-- RECORDS TO PROCESS follows --
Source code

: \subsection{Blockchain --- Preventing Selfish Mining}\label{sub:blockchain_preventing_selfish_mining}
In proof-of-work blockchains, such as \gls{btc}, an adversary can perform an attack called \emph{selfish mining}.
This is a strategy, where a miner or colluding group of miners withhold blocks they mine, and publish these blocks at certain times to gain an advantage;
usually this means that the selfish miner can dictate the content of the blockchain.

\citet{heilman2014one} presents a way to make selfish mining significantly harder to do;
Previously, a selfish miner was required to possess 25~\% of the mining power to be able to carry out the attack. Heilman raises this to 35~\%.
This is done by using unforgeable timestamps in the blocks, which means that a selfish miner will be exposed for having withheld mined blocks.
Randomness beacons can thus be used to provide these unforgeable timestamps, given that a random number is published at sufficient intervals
-- RECORDS TO PROCESS concluded --
> _EXERCISE REQUIREMENTS_
Reproduce the records above line by line, without any change, up to and including the line that holds "In proof-of-work blockchains, such".

> _REPLY_
Source code

: \subsection{Blockchain --- Preventing Selfish Mining}\label{sub:blockchain_preventing_selfish_mining}
In proof-of-work blockchains, such as \gls{btc}, an adversary can perform an attack called \emph{selfish mining}.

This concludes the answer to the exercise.